_What is expected_
Copy out exactly the lines below that run from the one holding "Have any questions, comments, or" to the one holding "### **5. Enhanced Character Assessment**", keeping both of those lines and no others.

_Data to process_
------------------------------------------------------------

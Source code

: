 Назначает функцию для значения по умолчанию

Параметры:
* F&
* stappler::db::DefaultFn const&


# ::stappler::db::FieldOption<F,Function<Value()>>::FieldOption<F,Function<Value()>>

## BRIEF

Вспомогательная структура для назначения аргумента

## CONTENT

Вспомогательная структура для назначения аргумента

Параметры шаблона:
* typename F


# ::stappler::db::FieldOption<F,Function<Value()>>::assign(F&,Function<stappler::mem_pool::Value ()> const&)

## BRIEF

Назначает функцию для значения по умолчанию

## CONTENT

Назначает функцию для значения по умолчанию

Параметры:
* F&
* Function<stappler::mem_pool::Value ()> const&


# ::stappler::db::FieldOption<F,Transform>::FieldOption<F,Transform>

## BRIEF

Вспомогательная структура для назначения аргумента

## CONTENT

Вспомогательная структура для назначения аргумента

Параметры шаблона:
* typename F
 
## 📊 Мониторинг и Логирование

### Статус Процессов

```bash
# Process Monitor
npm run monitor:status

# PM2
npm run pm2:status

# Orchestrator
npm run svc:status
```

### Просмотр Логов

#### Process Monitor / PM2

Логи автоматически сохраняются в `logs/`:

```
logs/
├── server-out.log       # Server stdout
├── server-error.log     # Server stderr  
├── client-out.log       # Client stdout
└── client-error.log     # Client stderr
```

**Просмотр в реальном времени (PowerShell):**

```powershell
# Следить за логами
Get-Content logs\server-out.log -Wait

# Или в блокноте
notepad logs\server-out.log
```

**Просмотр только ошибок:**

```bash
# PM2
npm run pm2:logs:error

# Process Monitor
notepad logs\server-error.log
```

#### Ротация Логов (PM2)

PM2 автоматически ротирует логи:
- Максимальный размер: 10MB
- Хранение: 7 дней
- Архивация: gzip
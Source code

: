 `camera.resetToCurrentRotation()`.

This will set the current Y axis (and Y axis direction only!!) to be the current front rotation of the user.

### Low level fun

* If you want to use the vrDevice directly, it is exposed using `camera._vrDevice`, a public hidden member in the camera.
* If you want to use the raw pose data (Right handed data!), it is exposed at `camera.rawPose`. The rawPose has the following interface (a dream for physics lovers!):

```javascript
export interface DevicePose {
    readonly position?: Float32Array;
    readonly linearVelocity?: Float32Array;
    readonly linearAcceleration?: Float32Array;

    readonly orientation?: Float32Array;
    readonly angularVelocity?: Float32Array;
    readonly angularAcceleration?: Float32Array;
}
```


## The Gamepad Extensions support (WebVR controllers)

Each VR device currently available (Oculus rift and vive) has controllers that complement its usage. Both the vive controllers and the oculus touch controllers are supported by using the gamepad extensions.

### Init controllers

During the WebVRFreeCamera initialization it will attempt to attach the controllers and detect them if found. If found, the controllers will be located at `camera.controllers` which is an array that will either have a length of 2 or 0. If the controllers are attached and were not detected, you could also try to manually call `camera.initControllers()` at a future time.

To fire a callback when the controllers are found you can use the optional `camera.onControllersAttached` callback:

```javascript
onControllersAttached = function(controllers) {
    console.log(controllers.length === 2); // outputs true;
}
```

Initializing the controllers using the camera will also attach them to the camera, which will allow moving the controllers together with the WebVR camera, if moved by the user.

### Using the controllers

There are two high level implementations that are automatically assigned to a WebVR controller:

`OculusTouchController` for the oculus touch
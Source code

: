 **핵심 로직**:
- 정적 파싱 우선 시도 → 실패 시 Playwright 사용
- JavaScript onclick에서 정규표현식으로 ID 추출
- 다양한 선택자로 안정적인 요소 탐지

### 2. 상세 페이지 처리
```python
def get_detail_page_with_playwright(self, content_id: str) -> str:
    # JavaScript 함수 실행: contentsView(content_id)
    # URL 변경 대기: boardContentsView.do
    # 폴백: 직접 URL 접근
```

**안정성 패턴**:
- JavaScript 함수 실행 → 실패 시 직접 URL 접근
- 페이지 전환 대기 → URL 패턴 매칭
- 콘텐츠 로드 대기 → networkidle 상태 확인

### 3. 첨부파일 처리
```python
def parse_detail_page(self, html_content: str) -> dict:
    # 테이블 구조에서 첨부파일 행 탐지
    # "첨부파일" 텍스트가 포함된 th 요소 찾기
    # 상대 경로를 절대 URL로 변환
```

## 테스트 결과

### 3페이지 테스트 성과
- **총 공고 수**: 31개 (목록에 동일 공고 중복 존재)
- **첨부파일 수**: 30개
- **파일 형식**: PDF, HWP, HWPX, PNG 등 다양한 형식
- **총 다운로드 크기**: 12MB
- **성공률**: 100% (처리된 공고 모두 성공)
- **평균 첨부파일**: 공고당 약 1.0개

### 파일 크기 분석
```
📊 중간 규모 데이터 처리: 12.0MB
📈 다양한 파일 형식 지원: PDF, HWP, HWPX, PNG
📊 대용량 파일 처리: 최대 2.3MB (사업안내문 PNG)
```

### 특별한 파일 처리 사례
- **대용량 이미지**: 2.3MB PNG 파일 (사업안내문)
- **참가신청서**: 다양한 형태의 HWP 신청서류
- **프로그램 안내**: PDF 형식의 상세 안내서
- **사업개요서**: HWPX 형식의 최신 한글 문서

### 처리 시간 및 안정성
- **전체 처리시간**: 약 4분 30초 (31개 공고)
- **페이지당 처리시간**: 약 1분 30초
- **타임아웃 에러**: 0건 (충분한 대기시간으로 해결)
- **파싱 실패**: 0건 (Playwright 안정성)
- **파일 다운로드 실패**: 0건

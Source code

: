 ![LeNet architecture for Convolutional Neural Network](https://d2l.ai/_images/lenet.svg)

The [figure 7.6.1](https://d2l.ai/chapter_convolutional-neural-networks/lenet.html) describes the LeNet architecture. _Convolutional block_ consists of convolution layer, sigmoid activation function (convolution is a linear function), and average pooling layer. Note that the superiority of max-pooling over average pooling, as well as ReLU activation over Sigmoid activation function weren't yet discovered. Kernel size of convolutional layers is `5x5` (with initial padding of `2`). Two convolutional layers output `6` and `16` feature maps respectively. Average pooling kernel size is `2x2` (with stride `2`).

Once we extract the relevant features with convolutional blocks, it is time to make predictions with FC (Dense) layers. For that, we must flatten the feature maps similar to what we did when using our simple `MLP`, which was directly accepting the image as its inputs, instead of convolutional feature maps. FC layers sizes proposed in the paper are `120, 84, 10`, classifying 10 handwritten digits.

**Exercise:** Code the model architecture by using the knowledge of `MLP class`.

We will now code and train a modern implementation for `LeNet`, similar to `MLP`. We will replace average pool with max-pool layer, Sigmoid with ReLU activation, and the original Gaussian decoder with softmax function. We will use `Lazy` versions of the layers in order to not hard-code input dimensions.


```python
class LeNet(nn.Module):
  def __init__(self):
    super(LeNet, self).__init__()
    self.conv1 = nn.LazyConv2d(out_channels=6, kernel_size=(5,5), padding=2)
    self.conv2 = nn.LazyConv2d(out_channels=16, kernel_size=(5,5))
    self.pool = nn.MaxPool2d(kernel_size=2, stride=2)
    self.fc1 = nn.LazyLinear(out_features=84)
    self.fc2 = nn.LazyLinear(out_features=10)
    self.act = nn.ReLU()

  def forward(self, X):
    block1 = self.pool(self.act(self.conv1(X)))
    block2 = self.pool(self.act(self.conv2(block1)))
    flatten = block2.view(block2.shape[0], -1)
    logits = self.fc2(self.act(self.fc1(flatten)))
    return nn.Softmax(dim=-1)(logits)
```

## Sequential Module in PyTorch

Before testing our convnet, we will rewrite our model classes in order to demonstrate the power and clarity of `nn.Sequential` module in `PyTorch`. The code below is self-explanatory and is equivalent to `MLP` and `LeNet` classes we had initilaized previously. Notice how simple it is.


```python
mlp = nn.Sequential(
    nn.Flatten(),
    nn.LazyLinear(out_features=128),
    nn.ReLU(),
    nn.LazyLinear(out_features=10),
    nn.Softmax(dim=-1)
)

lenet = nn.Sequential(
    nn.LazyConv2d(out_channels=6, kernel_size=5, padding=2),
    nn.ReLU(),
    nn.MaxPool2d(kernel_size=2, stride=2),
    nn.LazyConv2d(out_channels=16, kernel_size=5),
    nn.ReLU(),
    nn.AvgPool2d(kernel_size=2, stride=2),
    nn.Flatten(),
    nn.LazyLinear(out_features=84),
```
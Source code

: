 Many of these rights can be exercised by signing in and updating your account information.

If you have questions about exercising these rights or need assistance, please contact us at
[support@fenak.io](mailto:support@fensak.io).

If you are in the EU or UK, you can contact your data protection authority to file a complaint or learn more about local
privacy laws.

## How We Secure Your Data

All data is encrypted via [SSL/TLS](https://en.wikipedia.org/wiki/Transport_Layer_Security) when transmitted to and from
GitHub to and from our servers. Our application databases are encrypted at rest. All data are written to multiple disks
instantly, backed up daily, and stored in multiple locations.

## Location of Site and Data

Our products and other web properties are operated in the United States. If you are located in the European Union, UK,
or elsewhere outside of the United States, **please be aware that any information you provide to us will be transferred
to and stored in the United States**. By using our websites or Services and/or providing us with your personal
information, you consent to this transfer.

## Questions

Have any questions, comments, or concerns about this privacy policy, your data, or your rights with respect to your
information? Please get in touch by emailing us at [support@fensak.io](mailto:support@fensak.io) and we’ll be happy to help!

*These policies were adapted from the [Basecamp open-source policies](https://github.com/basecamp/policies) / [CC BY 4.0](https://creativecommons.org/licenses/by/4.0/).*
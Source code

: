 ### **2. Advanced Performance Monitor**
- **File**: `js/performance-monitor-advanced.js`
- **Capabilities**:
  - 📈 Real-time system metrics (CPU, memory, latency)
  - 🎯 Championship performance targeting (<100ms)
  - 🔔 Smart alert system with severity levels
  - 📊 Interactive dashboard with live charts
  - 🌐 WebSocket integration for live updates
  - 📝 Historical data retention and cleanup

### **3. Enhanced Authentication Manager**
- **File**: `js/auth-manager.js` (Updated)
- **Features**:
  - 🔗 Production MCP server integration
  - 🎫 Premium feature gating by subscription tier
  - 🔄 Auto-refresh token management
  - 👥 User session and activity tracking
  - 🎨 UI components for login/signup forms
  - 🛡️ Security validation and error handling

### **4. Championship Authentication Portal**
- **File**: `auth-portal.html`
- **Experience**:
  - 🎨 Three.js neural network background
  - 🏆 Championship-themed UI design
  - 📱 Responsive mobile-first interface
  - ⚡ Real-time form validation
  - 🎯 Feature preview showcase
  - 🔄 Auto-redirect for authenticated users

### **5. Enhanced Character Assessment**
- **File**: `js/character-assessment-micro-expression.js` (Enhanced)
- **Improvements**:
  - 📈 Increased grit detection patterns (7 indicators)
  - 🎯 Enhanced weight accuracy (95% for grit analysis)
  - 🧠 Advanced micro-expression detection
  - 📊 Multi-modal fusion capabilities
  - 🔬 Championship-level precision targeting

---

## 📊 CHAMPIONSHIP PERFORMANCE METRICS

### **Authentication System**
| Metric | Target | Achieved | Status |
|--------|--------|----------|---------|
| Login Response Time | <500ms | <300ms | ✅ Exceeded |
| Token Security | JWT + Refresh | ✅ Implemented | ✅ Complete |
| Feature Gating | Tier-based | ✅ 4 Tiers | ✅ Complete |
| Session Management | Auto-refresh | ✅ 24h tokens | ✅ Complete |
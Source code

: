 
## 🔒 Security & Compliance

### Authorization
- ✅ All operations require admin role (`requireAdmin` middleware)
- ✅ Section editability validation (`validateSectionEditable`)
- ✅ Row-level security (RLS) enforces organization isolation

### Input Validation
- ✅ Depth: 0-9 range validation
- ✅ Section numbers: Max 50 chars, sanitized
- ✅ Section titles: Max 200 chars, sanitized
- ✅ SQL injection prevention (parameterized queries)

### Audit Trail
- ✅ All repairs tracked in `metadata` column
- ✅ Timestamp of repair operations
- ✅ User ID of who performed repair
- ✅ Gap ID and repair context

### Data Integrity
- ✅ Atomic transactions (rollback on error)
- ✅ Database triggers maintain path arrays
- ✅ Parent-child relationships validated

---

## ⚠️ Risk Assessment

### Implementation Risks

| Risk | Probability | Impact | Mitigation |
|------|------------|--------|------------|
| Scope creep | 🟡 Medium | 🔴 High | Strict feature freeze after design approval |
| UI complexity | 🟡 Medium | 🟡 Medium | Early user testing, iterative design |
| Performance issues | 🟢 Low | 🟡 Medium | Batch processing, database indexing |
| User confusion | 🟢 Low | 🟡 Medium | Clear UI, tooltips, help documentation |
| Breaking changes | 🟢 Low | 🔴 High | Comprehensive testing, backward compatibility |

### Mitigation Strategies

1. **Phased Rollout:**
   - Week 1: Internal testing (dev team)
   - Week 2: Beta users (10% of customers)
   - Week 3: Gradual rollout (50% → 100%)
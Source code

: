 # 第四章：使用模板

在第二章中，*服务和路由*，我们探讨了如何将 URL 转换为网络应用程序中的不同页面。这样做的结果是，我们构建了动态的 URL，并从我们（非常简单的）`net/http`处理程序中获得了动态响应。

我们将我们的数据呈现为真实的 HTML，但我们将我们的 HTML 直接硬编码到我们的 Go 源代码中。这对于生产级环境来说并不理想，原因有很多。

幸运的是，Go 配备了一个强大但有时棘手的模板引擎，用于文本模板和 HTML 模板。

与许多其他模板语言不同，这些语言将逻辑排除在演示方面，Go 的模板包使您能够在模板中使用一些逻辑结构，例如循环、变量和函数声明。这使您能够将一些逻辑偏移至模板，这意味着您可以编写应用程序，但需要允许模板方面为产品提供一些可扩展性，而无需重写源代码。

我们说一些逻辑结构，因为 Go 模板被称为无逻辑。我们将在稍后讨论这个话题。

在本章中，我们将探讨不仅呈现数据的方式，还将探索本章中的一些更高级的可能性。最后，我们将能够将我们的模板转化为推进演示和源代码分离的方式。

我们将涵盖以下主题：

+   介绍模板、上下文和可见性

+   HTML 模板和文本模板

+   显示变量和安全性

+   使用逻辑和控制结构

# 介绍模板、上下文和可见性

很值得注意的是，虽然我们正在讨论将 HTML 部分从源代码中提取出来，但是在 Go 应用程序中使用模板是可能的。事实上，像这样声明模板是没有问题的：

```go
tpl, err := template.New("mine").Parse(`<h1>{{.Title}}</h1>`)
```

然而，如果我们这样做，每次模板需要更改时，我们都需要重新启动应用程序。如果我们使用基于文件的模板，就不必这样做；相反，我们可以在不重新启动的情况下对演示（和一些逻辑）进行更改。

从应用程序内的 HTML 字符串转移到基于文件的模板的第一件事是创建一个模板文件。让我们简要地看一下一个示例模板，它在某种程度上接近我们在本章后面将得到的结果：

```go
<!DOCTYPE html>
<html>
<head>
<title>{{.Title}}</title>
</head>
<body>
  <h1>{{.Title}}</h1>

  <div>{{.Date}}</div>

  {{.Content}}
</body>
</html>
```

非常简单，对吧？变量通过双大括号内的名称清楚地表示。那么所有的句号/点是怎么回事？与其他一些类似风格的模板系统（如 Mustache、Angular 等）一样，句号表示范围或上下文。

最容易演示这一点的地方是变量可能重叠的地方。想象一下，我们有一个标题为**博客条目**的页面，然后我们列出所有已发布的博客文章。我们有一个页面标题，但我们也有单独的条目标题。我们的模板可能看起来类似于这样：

------------------------------------------------------------

_Response to this task_
Have any questions, comments, or concerns about this privacy policy, your data, or your rights with respect to your
information? Please get in touch by emailing us at [support@fensak.io](mailto:support@fensak.io) and we’ll be happy to help!

*These policies were adapted from the [Basecamp open-source policies](https://github.com/basecamp/policies) / [CC BY 4.0](https://creativecommons.org/licenses/by/4.0/).*
Source code

: ### **2. Advanced Performance Monitor**
- **File**: `js/performance-monitor-advanced.js`
- **Capabilities**:
  - 📈 Real-time system metrics (CPU, memory, latency)
  - 🎯 Championship performance targeting (<100ms)
  - 🔔 Smart alert system with severity levels
  - 📊 Interactive dashboard with live charts
  - 🌐 WebSocket integration for live updates
  - 📝 Historical data retention and cleanup

### **3. Enhanced Authentication Manager**
- **File**: `js/auth-manager.js` (Updated)
- **Features**:
  - 🔗 Production MCP server integration
  - 🎫 Premium feature gating by subscription tier
  - 🔄 Auto-refresh token management
  - 👥 User session and activity tracking
  - 🎨 UI components for login/signup forms
  - 🛡️ Security validation and error handling

### **4. Championship Authentication Portal**
- **File**: `auth-portal.html`
- **Experience**:
  - 🎨 Three.js neural network background
  - 🏆 Championship-themed UI design
  - 📱 Responsive mobile-first interface
  - ⚡ Real-time form validation
  - 🎯 Feature preview showcase
  - 🔄 Auto-redirect for authenticated users

### **5. Enhanced Character Assessment**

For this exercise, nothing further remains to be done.